> Collected data
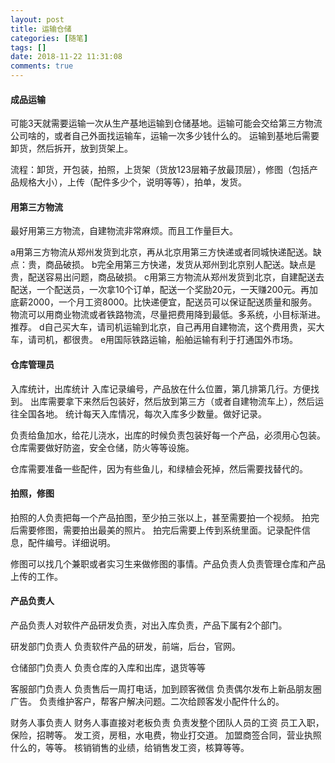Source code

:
 ```yaml
---
layout: post
title: 运输仓储
categories: [随笔]
tags: []
date: 2018-11-22 11:31:08
comments: true
---
```


#### 成品运输

可能3天就需要运输一次从生产基地运输到仓储基地。运输可能会交给第三方物流公司啥的，或者自己外面找运输车，运输一次多少钱什么的。
运输到基地后需要卸货，然后拆开，放到货架上。

流程：卸货，开包装，拍照，上货架（货放123层箱子放最顶层），修图（包括产品规格大小），上传（配件多少个，说明等等），拍单，发货。

#### 用第三方物流

最好用第三方物流，自建物流非常麻烦。而且工作量巨大。

a用第三方物流从郑州发货到北京，再从北京用第三方快递或者同城快递配送。缺点：贵，商品破损。
b完全用第三方快递，发货从郑州到北京别人配送。缺点是贵，配送容易出问题，商品破损。
c用第三方物流从郑州发货到北京，自建配送去配送，一个配送员，一次拿10个订单，配送一个奖励20元，一天赚200元。再加底薪2000，一个月工资8000。比快递便宜，配送员可以保证配送质量和服务。
物流可以用商业物流或者铁路物流，尽量把费用降到最低。多系统，小目标渐进。推荐。
d自己买大车，请司机运输到北京，自己再用自建物流，这个费用贵，买大车，请司机，都很贵。
e用国际铁路运输，船舶运输有利于打通国外市场。

#### 仓库管理员

入库统计，出库统计
入库记录编号，产品放在什么位置，第几排第几行。方便找到。
出库需要拿下来然后包装好，然后放到第三方（或者自建物流车上），然后运往全国各地。
统计每天入库情况，每次入库多少数量。做好记录。

负责给鱼加水，给花儿浇水，出库的时候负责包装好每一个产品，必须用心包装。
仓库需要做好防盗，安全仓储，防火等等设施。

仓库需要准备一些配件，因为有些鱼儿，和绿植会死掉，然后需要找替代的。

#### 拍照，修图

拍照的人负责把每一个产品拍图，至少拍三张以上，甚至需要拍一个视频。
拍完后需要修图，需要拍出最美的照片。
拍完后需要上传到系统里面。记录配件信息，配件编号。详细说明。

修图可以找几个兼职或者实习生来做修图的事情。产品负责人负责管理仓库和产品上传的工作。

#### 产品负责人

产品负责人对软件产品研发负责，对出入库负责，产品下属有2个部门。

研发部门负责人
负责软件产品的研发，前端，后台，官网。

仓储部门负责人
负责仓库的入库和出库，退货等等

客服部门负责人
负责售后一周打电话，加到顾客微信
负责偶尔发布上新品朋友圈广告。
负责维护客户，帮客户解决问题。二次给顾客发小配件什么的。

财务人事负责人
财务人事直接对老板负责
负责发整个团队人员的工资
员工入职，保险，招聘等。
发工资，房租，水电费，物业打交道。
加盟商签合同，营业执照什么的，等等。
核销销售的业绩，给销售发工资，核算等等。


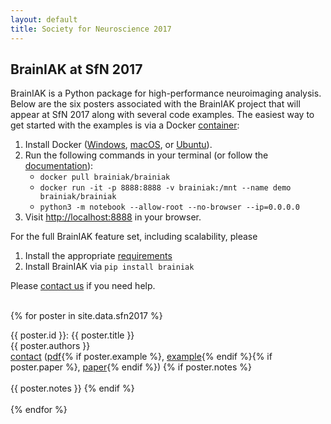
 ```yaml
---
layout: default
title: Society for Neuroscience 2017
---
```


<section>

<div class='content-section-a'>

<div class='container'>

<h2 class='section-heading'>BrainIAK at SfN 2017</h2>
<div class='row text'>
<div class='col-lg-6'>
BrainIAK is a Python package for high-performance neuroimaging analysis. Below are the six posters associated with the BrainIAK project that will appear at SfN 2017 along with several code examples.
The easiest way to get started with the examples is via a Docker <a href='https://www.docker.com/what-container'>container</a>:
<ol>
   <li>Install Docker (<a href='https://www.docker.com/docker-windows#availability'>Windows</a>, <a href='https://www.docker.com/docker-mac#availability'>macOS</a>, or <a href='https://www.docker.com/docker-ubuntu#availability'>Ubuntu</a>).</li>
   <li>Run the following commands in your terminal (or follow the <a href='/docs/#docker'>documentation</a>):
   <ul>
     <li><code>docker pull brainiak/brainiak</code></li>
     <li><code>docker run -it -p 8888:8888 -v brainiak:/mnt --name demo brainiak/brainiak</code></li>
     <li><code>python3 -m notebook --allow-root --no-browser --ip=0.0.0.0</code></li>
   </ul>
   </li>
   <li>Visit <a href='http://localhost:8888'>http://localhost:8888</a> in your browser.</li>
</ol>

For the full BrainIAK feature set, including scalability, please
<ol>
   <li>Install the appropriate <a href='http://brainiak.org/docs/#requirements'>requirements</a></li>
   <li>Install BrainIAK via <code>pip install brainiak</code></li>
</ol>
Please <a href='http://brainiak.org/docs/#support'>contact us</a> if you need help.
<br><br>
</div>
</div>

{% for poster in site.data.sfn2017 %}
<div class='row'>
<div class='col-lg-6'>
{{ poster.id }}: {{ poster.title }}
<div class='text'>
{{ poster.authors }} <br>
<a href='mailto:{{ poster.contact }}?subject=SfN%202017%20poster'>contact</a>
(<a href='/sfn2017/{{ poster.pdf }}'>pdf</a>{% if poster.example %}, <a href='{{ poster.example }}'>example</a>{% endif %}{% if poster.paper %}, <a href='{{ poster.paper }}'>paper</a>{% endif %})
{% if poster.notes %} <br><br>{{ poster.notes }} {% endif %}
</div>
</div>
</div>
<br>
{% endfor %}
</div>
</div>

</section>
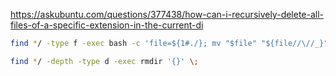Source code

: https://askubuntu.com/questions/377438/how-can-i-recursively-delete-all-files-of-a-specific-extension-in-the-current-di

```bash
find */ -type f -exec bash -c 'file=${1#./}; mv "$file" "${file//\//_}"' _ '{}' \;
```

```bash
find */ -depth -type d -exec rmdir '{}' \;
```
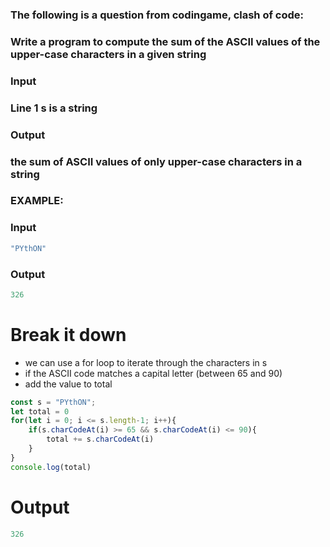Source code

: [category]: <> (Coding)
[date]: <> (2023/03/29)
[title]: <> (Codingame Question 9)

### The following is a question from codingame, clash of code:

### Write a program to compute the sum of the ASCII values of the upper-case characters in a given string

### Input
### Line 1 s is a string
### Output
### the sum of ASCII values of only upper-case characters in a string

### EXAMPLE:
### Input
```javascript
"PYthON"
```
### Output
```javascript
326
```
# Break it down

- we can use a for loop to iterate through the characters in s
- if the ASCII code matches a capital letter (between 65 and 90)
- add the value to total

```javascript
const s = "PYthON";
let total = 0
for(let i = 0; i <= s.length-1; i++){
    if(s.charCodeAt(i) >= 65 && s.charCodeAt(i) <= 90){
        total += s.charCodeAt(i)
    }
}
console.log(total)
```
# Output
```javascript
326
```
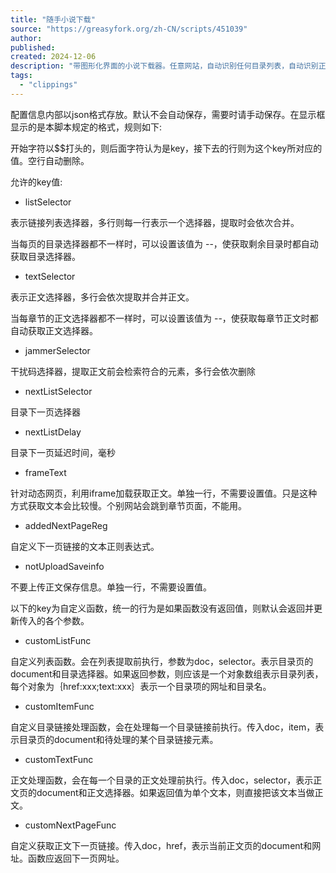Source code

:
 ```yaml
---
title: "随手小说下载"
source: "https://greasyfork.org/zh-CN/scripts/451039"
author:
published:
created: 2024-12-06
description: "带图形化界面的小说下载器。任意网站，自动识别任何目录列表，自动识别正文，自由下载，简单直观。"
tags:
  - "clippings"
---
```

配置信息内部以json格式存放。默认不会自动保存，需要时请手动保存。在显示框显示的是本脚本规定的格式，规则如下:

开始字符以$$打头的，则后面字符认为是key，接下去的行则为这个key所对应的值。空行自动删除。

允许的key值:

- listSelector

表示链接列表选择器，多行则每一行表示一个选择器，提取时会依次合并。

当每页的目录选择器都不一样时，可以设置该值为 --，使获取剩余目录时都自动获取目录选择器。

- textSelector

表示正文选择器，多行会依次提取并合并正文。

当每章节的正文选择器都不一样时，可以设置该值为 --，使获取每章节正文时都自动获取正文选择器。

- jammerSelector

干扰码选择器，提取正文前会检索符合的元素，多行会依次删除

- nextListSelector

目录下一页选择器

- nextListDelay

目录下一页延迟时间，毫秒

- frameText

针对动态网页，利用iframe加载获取正文。单独一行，不需要设置值。只是这种方式获取文本会比较慢。个别网站会跳到章节页面，不能用。

- addedNextPageReg

自定义下一页链接的文本正则表达式。

- notUploadSaveinfo

不要上传正文保存信息。单独一行，不需要设置值。

以下的key为自定义函数，统一的行为是如果函数没有返回值，则默认会返回并更新传入的各个参数。

- customListFunc

自定义列表函数。会在列表提取前执行，参数为doc，selector。表示目录页的document和目录选择器。如果返回参数，则应该是一个对象数组表示目录列表，每个对象为｛href:xxx;text:xxx｝表示一个目录项的网址和目录名。

- customItemFunc

自定义目录链接处理函数，会在处理每一个目录链接前执行。传入doc，item，表示目录页的document和待处理的某个目录链接元素。

- customTextFunc

正文处理函数，会在每一个目录的正文处理前执行。传入doc，selector，表示正文页的document和正文选择器。如果返回值为单个文本，则直接把该文本当做正文。

- customNextPageFunc

自定义获取正文下一页链接。传入doc，href，表示当前正文页的document和网址。函数应返回下一页网址。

> Task requirements
Filter the records above for the string "upper" and copy each matching line.

> Answer box
### Write a program to compute the sum of the ASCII values of the upper-case characters in a given string
### the sum of ASCII values of only upper-case characters in a string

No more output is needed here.